# Guess what? Another dragon ^^



## abt2k15 (Jan 9, 2016)

dragon heads are just kind of fun to draw so i decided to take one of my doodles and make something out of it.
not quite finished yet and if anyone is interested i will post the process. this time i also tried a different approach
without the use of a greyscale first. because im pretty weak with colors its all similar tones yet hehe. i can decide
or change later on anyway. digital painting is such a bliss


----------



## abt2k15 (Jan 9, 2016)

here is an update. unless i get some critique from some fb grps i posted it to i think im calling it done


----------



## abt2k15 (Jan 9, 2016)

got some feedback on fb and changed a few things. as usual - feel free to critique. its a w.i.p. again since i plan on changing something else.


----------



## TerryCurley (Jan 4, 2015)

The shadows in the monster's face look good. This is a really good painting.


----------



## abt2k15 (Jan 9, 2016)

thank you for the comment  much appreciated. another suggestion i got was to move things up a little so the vocal point isnt that hard pressed to the bottom and added quite alot of details and color variations to the face in the hope the dragon form can be better read ( or rather imaginated since i dont have alot of space for the body ) - long story short i think im finished with it. but never say never haha.


----------



## Susan Mulno (Apr 13, 2015)

I am no judge of this style but you have a lot of great detail! Love the color scheme!


----------



## abt2k15 (Jan 9, 2016)

thank you for your comment  its ok for everyone to judge my paintings tho. if there is something you dont like even if its just personal taste i really would love to know. it can only help me understand how other humans perceive my artworks. it helps so much even if i dont agree with whats being said or suggested it makes me think about it which i probably wouldnt have otherwhise.

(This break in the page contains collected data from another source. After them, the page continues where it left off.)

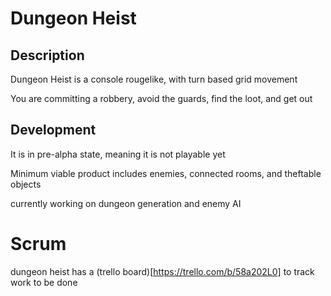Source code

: # Dungeon Heist
## Description
Dungeon Heist is a console rougelike, with turn based grid movement

You are committing a robbery, avoid the guards, find the loot, and get out

## Development
It is in pre-alpha state, meaning it is not playable yet

Minimum viable product includes enemies, connected rooms, and theftable objects

currently working on dungeon generation and enemy AI

# Scrum

dungeon heist has a (trello board)[https://trello.com/b/58a202L0] to track work to be done


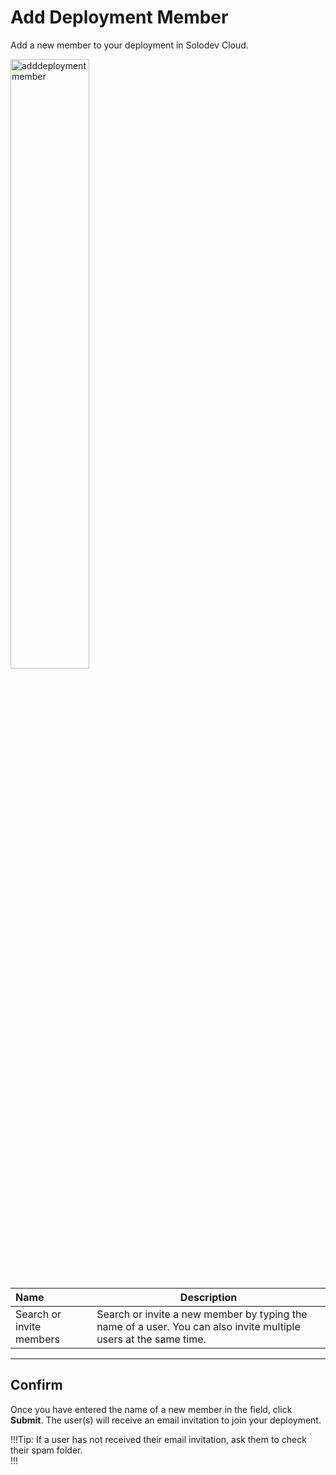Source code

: # Add Deployment Member

Add a new member to your deployment in Solodev Cloud.

<img src="/static/images/adddeploymentmember.jpg" alt="adddeploymentmember" style="width: 50%; display: block"></a>


**Name** | **Description** 
:--- | ---
Search or invite members | Search or invite a new member by typing the name of a user. You can also invite multiple users at the same time.

---

## Confirm

Once you have entered the name of a new member in the field, click **Submit**. The user(s) will receive an email invitation to join your deployment. 

!!!Tip:
If a user has not received their email invitation, ask them to check their spam folder.    
!!!

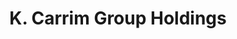 ---
title: "K. Carrim Group Holdings"
url: /pretoria/k-carrim-group-holdings/
shop: doityourself
---
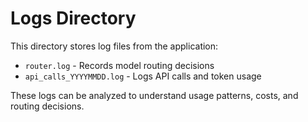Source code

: # Logs Directory

This directory stores log files from the application:

- `router.log` - Records model routing decisions
- `api_calls_YYYYMMDD.log` - Logs API calls and token usage

These logs can be analyzed to understand usage patterns, costs, and routing decisions.
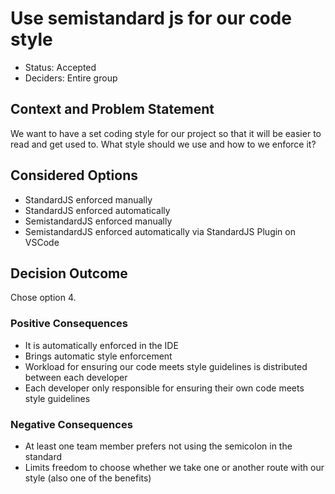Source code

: # Use semistandard js for our code style  

* Status: Accepted
* Deciders: Entire group

## Context and Problem Statement

We want to have a set coding style for our project so that it will be easier to read and get used to. What style should we use and how to we enforce it?

## Considered Options

* StandardJS enforced manually
* StandardJS enforced automatically
* SemistandardJS enforced manually
* SemistandardJS enforced automatically via StandardJS Plugin on VSCode

## Decision Outcome

Chose option 4.

### Positive Consequences <!-- optional -->

* It is automatically enforced in the IDE
* Brings automatic style enforcement
* Workload for ensuring our code meets style guidelines is distributed between each developer
* Each developer only responsible for ensuring their own code meets style guidelines

### Negative Consequences <!-- optional -->

* At least one team member prefers not using the semicolon in the standard
* Limits freedom to choose whether we take one or another route with our style (also one of the benefits)
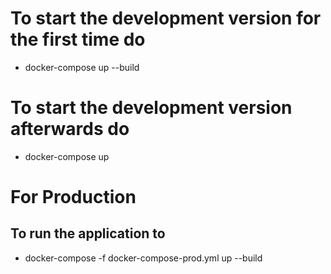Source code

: # To start the development version for the first time do

- docker-compose up --build

# To start the development version afterwards do

- docker-compose up

# For Production

## To run the application to

- docker-compose -f docker-compose-prod.yml up --build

that being said - there will be a third final version of it from the looks of it ( if i pull it off ). someone on fb made a black/white paintover and it really makes sense even though eventually i loose a few hrs of detail work :/ but the paintover reads so well so i think its worth it if done correctly. the plan is to make the beam the only lightsource i.e. darken everyting arround it alot. i dont know how to tackle it yet. first plan is to strip all color. adjust the values and re color it... thing is i didnt want to use greyscale technique for that image ^^


----------



## abt2k15 (Jan 9, 2016)

maybe the final update haha


----------



## mil (Jul 25, 2016)

this looks really good! love the blue in the last update


----------



## abt2k15 (Jan 9, 2016)

thanks for the comment. new suggestion is to make it even darker.. idk about that tho. think i will leave it at that for a while and re-work the disbursement again
so the beam doesn come off that flat. this is basically the problem here. i want to show the fin but in theory it would be in the dark so i have to widen the beam and
give it more volume... somehow.


----------



## Mel_Robertson (Feb 23, 2016)

great work inspiring, I think it was better before you added the claws, it drew me in more when it was just knuckles because I had to look harder but I like how the face & human turned out


----------



## abt2k15 (Jan 9, 2016)

appreciate the feedback. i changed it because i got three different people critique/ not recognizing the claw at all for some reason  i re-worked the character again since i changed the lightsources from indifferent to just one(-ish ^^ ). like i mentioned somewhere a proffessional artist still isnt satisfied with it since the side of the head should be barely visible etc but i think im fine with as is for now.


----------